Plain-text document sources:

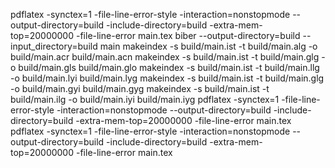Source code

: pdflatex -synctex=1 -file-line-error-style -interaction=nonstopmode --output-directory=build -include-directory=build -extra-mem-top=20000000 -file-line-error main.tex
biber --output-directory=build --input_directory=build main
makeindex -s build/main.ist -t build/main.alg -o build/main.acr build/main.acn
makeindex -s build/main.ist -t build/main.glg -o build/main.gls build/main.glo
makeindex -s build/main.ist -t build/main.llg -o build/main.lyi build/main.lyg
makeindex -s build/main.ist -t build/main.glg -o build/main.gyi build/main.gyg
makeindex -s build/main.ist -t build/main.ilg -o build/main.iyi build/main.iyg
pdflatex -synctex=1 -file-line-error-style -interaction=nonstopmode --output-directory=build -include-directory=build -extra-mem-top=20000000 -file-line-error main.tex
pdflatex -synctex=1 -file-line-error-style -interaction=nonstopmode --output-directory=build -include-directory=build -extra-mem-top=20000000 -file-line-error main.tex
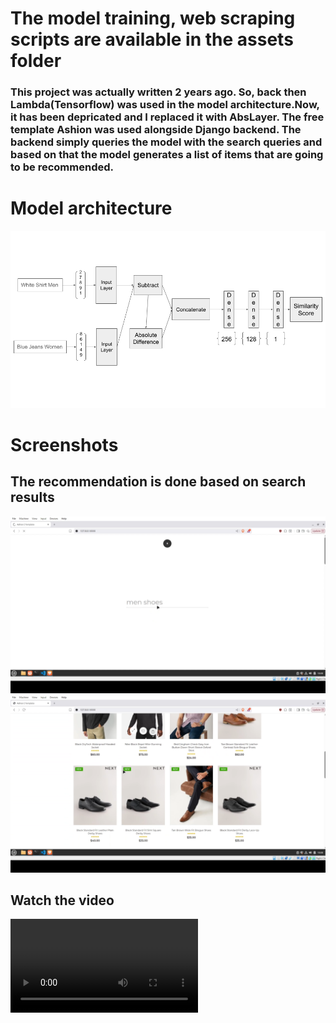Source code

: # The model training, web scraping scripts are available in the assets folder 

### This project was actually written 2 years ago. So, back then Lambda(Tensorflow) was used in the model architecture.Now, it has been depricated and I replaced it with AbsLayer. The free template Ashion was used alongside Django backend. The backend simply queries the model with the search queries and based on that the model generates a list of items that are going to be recommended.

# Model architecture
![Model Architecture](assets/model_arch.png)

# Screenshots
## The recommendation is done based on search results
![Shoe Search](assets/shoe_search.png)
![Shoe Recommended](assets/shoe_recom.png)

## Watch the video
![Watch the video](https://raw.githubusercontent.com/rampage445/Fashion-Recommender-System/main/assets/recommend.mkv)
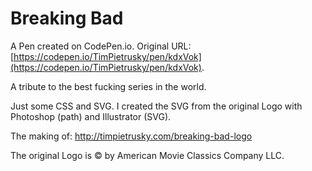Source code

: # Breaking Bad

A Pen created on CodePen.io. Original URL: [https://codepen.io/TimPietrusky/pen/kdxVok](https://codepen.io/TimPietrusky/pen/kdxVok).

A tribute to the best fucking series in the world. 


Just some CSS and SVG. I created the SVG from the original Logo with Photoshop (path) and Illustrator (SVG).


The making of: http://timpietrusky.com/breaking-bad-logo


The original Logo is © by American Movie Classics Company LLC.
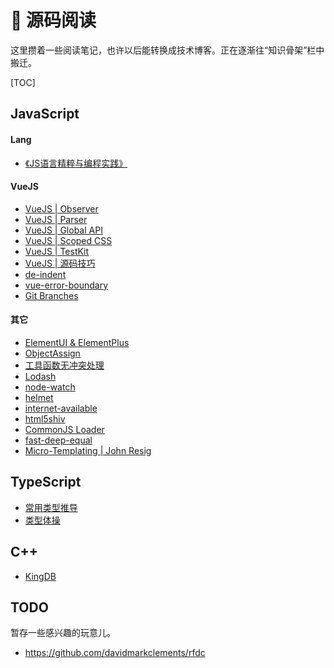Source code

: # 🚄 源码阅读

这里攒着一些阅读笔记，也许以后能转换成技术博客。正在逐渐往“知识骨架”栏中搬迁。

[TOC]

## JavaScript

#### Lang

- [《JS语言精粹与编程实践》](/books/9787121386695.html)

#### VueJS

- [VueJS | Observer](/articles/source-code/vuejs/observer.html)
- [VueJS | Parser](/articles/source-code/vuejs/parser.html)
- [VueJS | Global API](/articles/source-code/vuejs/api.html)
- [VueJS | Scoped CSS](/articles/source-code/vuejs/scoped-css.html)
- [VueJS | TestKit](/articles/source-code/vuejs/test-kit.html)
- [VueJS | 源码技巧](/articles/source-code/vuejs/tricks.html)
- [de-indent](/articles/source-code/vuejs/de-indent.html)
- [vue-error-boundary](/articles/source-code/vuejs/error-boundary.html)
- [Git Branches](/articles/source-code/vuejs/git-log.html)

#### 其它

- [ElementUI & ElementPlus](/articles/source-code/vuejs/element.html)
- [ObjectAssign](/articles/source-code/jquery/object-assign.html)
- [工具函数无冲突处理](/articles/source-code/jquery/no-conflict.html)
- [Lodash](/articles/source-code/lodash/lodash.html)
- [node-watch](/articles/source-code/module/node-watch.html)
- [helmet](/articles/helmet-and-security.html)
- [internet-available](/articles/source-code/module/is-online.html)
- [html5shiv](/articles/source-code/module/html5shiv.html)
- [CommonJS Loader](/articles/source-code/nodejs/require.html)
- [fast-deep-equal](/articles/source-code/module/fast-deep-equal.html)
- [Micro-Templating | John Resig](/articles/source-code/segment/micro-templating.html)

## TypeScript

- [常用类型推导](/articles/source-code/ts/utility-types.html)
- [类型体操](/articles/source-code/ts/type-challenges.html)

## C++

- [KingDB](/articles/source-code/cpp/kingdb.html)

## TODO

暂存一些感兴趣的玩意儿。

* https://github.com/davidmarkclements/rfdc
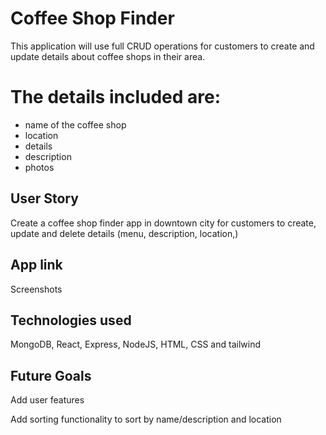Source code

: #  Coffee Shop Finder
This application will use full CRUD operations for customers to create and update details about coffee shops in their area. 


# The details included are:
- name of the coffee shop
- location
- details
- description
- photos


## User Story

Create a coffee shop finder app in downtown city for customers to create, update and delete details (menu, description, location,)

## App link  

Screenshots


## Technologies used
MongoDB, React, Express, NodeJS, HTML, CSS and tailwind

## Future Goals

Add user features

Add sorting functionality to sort by name/description and location


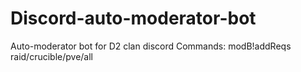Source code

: # Discord-auto-moderator-bot
Auto-moderator bot for D2 clan discord
Commands:
modB!addReqs raid/crucible/pve/all <requirement>
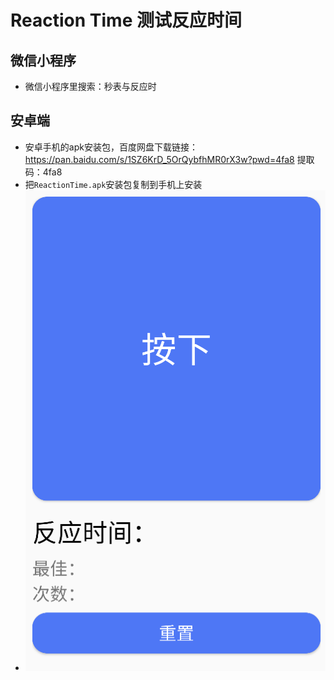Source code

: # Reaction Time 测试反应时间
## 微信小程序
- 微信小程序里搜索：秒表与反应时
## 安卓端
 - 安卓手机的apk安装包，百度网盘下载链接：https://pan.baidu.com/s/1SZ6KrD_5OrQybfhMR0rX3w?pwd=4fa8 
提取码：4fa8
- 把`ReactionTime.apk`安装包复制到手机上安装
- ![pic](https://github.com/chenxh5678/ReactionTime/blob/main/img/Reaction.png)

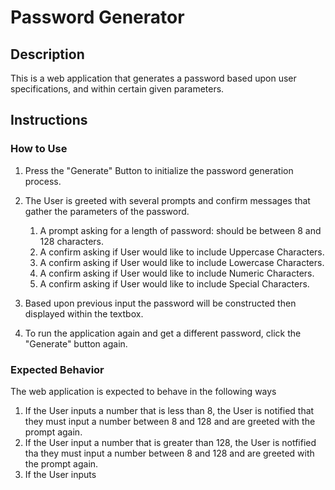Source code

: # Password Generator

## Description
This is a web application that generates a password based upon user specifications, and within certain given parameters.

## Instructions
### How to Use

1. Press the "Generate" Button to initialize the password generation process.
1. The User is greeted with several prompts and confirm messages that gather the parameters of the password.
    
    1. A prompt asking for a length of password: should be between 8 and 128 characters.
    1. A confirm asking if User would like to include Uppercase Characters.
    1. A confirm asking if User would like to include Lowercase Characters.
    1. A confirm asking if User would like to include Numeric Characters.
    1. A confirm asking if User would like to include Special Characters.
1. Based upon previous input the password will be constructed then displayed within the textbox.
1. To run the application again and get a different password, click the "Generate" button again.

### Expected Behavior

The web application is expected to behave in the following ways

1. If the User inputs a number that is less than 8, the User is notified that they must input a number between 8 and 128 and are greeted with the prompt again.
1. If the User input a number that is greater than 128, the User is notfified tha they must input a number between 8 and 128 and are greeted with the prompt again.
1. If the User inputs 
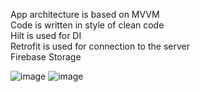 App architecture is based on MVVM</br>
Code is written in style of clean code</br>
Hilt is used for DI</br>
Retrofit is used for connection to the server</br>
Firebase Storage  </br>


![image](https://user-images.githubusercontent.com/86120872/216742293-1edfab54-d33f-424e-bc9a-5cde6928245d.png)
![image](https://user-images.githubusercontent.com/86120872/216742300-0ca6686d-7035-4aa3-bf31-cfbc9318e242.png)

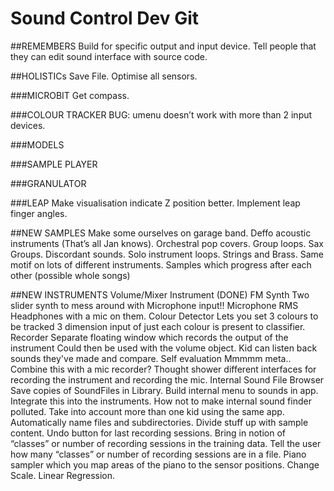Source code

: # Sound Control Dev Git

##REMEMBERS
Build for specific output and input device.
    Tell people that they can edit sound interface with source code.

##HOLISTICs
Save File.
Optimise all sensors.

###MICROBIT
Get compass.

###COLOUR TRACKER
BUG: umenu doesn’t work with more than 2 input devices.

###MODELS

###SAMPLE PLAYER

###GRANULATOR

###LEAP
Make visualisation indicate Z position better.
Implement leap finger angles.

##NEW SAMPLES
Make some ourselves on garage band.
    Deffo acoustic instruments (That’s all Jan knows).
    Orchestral pop covers.
    Group loops.
        Sax Groups.
    Discordant sounds.
    Solo instrument loops.
    Strings and Brass.
    Same motif on lots of different instruments.
    Samples which progress after each other (possible whole songs)

##NEW INSTRUMENTS
Volume/Mixer Instrument (DONE)
FM Synth
    Two slider synth to mess around with
Microphone input!!
    Microphone RMS 
    Headphones with a mic on them.
Colour Detector
    Lets you set 3 colours to be tracked
    3 dimension input of just each colour is present to classifier.
Recorder
    Separate floating window which records the output of the instrument
    Could then be used with the volume object.
    Kid can listen back sounds they've made and compare.
    Self evaluation
    Mmmmm meta..
    Combine this with a mic recorder?
    Thought shower different interfaces for recording the instrument and recording the mic.
Internal Sound File Browser
    Save copies of SoundFiles in Library.
    Build internal menu to sounds in app.
    Integrate this into the instruments.
    How not to make internal sound finder polluted.
    Take into account more than one kid using the same app.
    Automatically name files and subdirectories.
    Divide stuff up with sample content.
Undo button for last recording sessions.
    Bring in notion of “classes” or number of recording sessions in the training data.
    Tell the user how many “classes” or number of recording sessions are in a file.
Piano sampler which you map areas of the piano to the sensor positions.
    Change Scale.
    Linear Regression.

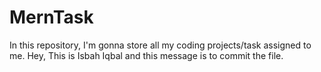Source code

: # MernTask
In this repository, I'm gonna store all my coding projects/task assigned to me.
Hey, This is Isbah Iqbal and this message is to commit the file.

**PROBLEM TO WORK ON**
Look above for the line containing "Auto-moderator bot for D2 clan discord", then write out every line from there down to the line containing "1. The User", that line included, with no pictures.

**EXPECTED OUTPUT**
Auto-moderator bot for D2 clan discord
Commands:
modB!addReqs raid/crucible/pve/all <requirement>
Source code

: # Reaction Time 测试反应时间
## 微信小程序
- 微信小程序里搜索：秒表与反应时
## 安卓端
 - 安卓手机的apk安装包，百度网盘下载链接：https://pan.baidu.com/s/1SZ6KrD_5OrQybfhMR0rX3w?pwd=4fa8 
提取码：4fa8
- 把`ReactionTime.apk`安装包复制到手机上安装
- ![pic](https://github.com/chenxh5678/ReactionTime/blob/main/img/Reaction.png)

Source code

: # Password Generator

## Description
This is a web application that generates a password based upon user specifications, and within certain given parameters.

## Instructions
### How to Use

1. Press the "Generate" Button to initialize the password generation process.
1. The User is greeted with several prompts and confirm messages that gather the parameters of the password.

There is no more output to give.